Source texts of formatted documents:
━━━━━━━━━━

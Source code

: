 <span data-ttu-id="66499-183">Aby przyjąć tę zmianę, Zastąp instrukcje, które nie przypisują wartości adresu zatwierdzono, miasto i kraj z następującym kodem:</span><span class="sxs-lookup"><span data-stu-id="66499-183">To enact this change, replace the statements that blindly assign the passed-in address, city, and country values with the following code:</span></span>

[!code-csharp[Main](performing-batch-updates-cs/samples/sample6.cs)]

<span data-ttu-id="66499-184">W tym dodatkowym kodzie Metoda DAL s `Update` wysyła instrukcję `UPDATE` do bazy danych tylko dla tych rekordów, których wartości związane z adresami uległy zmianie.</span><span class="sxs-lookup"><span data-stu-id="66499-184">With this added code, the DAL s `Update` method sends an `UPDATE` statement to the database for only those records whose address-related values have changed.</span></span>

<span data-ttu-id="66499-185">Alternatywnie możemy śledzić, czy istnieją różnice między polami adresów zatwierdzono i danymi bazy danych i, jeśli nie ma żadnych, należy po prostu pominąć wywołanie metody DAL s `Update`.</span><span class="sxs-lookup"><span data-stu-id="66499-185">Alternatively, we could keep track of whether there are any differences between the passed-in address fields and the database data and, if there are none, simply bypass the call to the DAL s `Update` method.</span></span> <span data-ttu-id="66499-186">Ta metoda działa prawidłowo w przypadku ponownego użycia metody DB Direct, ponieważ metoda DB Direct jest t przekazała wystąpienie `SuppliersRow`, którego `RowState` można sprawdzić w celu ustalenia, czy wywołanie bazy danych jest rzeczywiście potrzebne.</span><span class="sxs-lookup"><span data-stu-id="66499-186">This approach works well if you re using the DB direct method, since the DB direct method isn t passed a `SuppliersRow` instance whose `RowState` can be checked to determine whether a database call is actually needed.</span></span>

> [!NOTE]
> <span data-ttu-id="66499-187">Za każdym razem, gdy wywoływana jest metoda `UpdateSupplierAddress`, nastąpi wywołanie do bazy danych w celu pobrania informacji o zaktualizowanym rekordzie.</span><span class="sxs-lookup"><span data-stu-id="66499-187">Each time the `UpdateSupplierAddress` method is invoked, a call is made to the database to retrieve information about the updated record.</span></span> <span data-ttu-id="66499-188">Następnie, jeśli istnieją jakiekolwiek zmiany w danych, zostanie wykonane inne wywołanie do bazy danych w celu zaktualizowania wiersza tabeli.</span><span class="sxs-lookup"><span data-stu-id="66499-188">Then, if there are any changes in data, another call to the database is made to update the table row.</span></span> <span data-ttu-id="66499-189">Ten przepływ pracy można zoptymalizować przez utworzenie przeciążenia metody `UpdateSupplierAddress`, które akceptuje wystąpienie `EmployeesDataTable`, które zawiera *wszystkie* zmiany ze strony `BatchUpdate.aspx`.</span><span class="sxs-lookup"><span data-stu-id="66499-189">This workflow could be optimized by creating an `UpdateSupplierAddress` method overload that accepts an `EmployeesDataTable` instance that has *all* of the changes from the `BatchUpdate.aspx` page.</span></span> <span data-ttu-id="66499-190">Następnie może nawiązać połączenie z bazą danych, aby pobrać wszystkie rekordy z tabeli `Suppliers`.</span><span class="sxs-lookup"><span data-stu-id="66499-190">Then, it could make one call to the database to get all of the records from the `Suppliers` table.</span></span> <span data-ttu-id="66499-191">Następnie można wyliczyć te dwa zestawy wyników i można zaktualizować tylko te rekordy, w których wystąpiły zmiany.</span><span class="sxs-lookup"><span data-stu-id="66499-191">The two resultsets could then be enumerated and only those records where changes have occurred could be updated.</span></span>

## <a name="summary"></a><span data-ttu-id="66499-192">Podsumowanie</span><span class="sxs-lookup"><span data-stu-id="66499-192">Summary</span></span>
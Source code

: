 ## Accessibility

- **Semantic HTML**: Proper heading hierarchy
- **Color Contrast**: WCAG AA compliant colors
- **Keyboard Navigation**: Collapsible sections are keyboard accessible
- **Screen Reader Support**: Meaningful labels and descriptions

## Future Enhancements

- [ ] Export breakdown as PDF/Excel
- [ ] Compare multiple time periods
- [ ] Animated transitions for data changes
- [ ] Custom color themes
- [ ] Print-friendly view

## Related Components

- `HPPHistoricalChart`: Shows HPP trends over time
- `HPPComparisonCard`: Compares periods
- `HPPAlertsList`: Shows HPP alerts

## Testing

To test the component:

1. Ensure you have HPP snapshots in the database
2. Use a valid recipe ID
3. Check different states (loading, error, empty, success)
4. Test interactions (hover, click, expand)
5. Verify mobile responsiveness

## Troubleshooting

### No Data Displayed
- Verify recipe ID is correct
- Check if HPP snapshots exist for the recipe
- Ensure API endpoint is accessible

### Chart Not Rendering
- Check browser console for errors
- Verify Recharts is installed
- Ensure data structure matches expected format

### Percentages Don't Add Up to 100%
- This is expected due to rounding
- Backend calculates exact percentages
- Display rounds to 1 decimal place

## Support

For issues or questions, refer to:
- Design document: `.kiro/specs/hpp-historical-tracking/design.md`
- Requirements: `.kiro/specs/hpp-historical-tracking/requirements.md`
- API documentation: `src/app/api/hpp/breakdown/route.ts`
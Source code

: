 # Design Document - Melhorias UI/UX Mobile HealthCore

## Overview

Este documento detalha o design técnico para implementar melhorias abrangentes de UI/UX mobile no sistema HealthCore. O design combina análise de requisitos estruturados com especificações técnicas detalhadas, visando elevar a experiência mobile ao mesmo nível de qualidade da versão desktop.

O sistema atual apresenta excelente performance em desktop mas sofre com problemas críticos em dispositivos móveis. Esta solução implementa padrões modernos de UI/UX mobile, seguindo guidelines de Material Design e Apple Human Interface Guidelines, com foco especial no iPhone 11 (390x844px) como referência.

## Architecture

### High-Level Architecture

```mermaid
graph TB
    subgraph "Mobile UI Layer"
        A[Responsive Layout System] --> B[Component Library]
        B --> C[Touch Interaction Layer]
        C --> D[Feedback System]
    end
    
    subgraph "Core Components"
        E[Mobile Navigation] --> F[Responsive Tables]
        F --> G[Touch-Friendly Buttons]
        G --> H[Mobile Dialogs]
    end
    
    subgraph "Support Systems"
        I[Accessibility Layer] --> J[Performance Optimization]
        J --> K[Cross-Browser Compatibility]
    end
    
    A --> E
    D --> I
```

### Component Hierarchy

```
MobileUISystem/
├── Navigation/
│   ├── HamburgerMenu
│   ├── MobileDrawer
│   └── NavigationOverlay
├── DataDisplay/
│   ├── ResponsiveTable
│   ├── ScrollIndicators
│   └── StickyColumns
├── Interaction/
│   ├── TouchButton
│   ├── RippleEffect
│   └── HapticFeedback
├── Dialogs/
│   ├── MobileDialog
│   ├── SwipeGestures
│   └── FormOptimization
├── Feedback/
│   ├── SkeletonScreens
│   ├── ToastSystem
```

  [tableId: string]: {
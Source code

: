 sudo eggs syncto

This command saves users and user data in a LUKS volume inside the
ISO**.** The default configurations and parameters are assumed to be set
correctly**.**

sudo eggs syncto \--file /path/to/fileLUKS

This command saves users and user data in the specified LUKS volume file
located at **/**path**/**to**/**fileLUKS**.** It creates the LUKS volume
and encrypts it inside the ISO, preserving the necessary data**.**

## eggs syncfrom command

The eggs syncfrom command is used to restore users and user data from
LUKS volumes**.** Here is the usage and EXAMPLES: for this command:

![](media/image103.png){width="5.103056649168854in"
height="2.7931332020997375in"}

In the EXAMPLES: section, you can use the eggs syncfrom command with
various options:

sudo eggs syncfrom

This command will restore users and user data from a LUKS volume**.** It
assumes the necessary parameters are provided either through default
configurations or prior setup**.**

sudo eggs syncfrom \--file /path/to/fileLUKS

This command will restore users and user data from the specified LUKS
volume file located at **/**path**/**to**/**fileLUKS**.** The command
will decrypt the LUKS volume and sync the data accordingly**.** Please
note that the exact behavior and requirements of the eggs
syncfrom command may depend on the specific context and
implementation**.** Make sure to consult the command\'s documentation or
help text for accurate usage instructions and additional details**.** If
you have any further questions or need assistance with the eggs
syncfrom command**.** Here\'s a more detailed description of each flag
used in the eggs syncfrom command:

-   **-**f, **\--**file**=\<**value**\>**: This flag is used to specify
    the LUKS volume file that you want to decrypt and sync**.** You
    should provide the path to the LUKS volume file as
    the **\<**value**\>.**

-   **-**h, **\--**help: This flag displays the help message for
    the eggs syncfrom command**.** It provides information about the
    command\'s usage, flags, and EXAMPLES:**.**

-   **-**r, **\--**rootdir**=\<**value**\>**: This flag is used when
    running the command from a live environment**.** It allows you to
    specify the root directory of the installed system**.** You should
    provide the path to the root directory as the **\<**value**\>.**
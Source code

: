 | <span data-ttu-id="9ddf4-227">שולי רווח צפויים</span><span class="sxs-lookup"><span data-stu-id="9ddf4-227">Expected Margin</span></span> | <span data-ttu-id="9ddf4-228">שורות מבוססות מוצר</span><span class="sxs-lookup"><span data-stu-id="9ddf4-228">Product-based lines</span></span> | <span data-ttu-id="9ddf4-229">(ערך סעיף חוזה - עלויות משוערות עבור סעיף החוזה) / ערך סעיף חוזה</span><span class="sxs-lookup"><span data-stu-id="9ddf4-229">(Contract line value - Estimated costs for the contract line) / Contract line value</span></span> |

━━━━━━━━━━

Action item
Out of the preceding entries, pull each line that contains the word "periods".

Solution for this problem
- [ ] Compare multiple time periods
- `HPPComparisonCard`: Compares periods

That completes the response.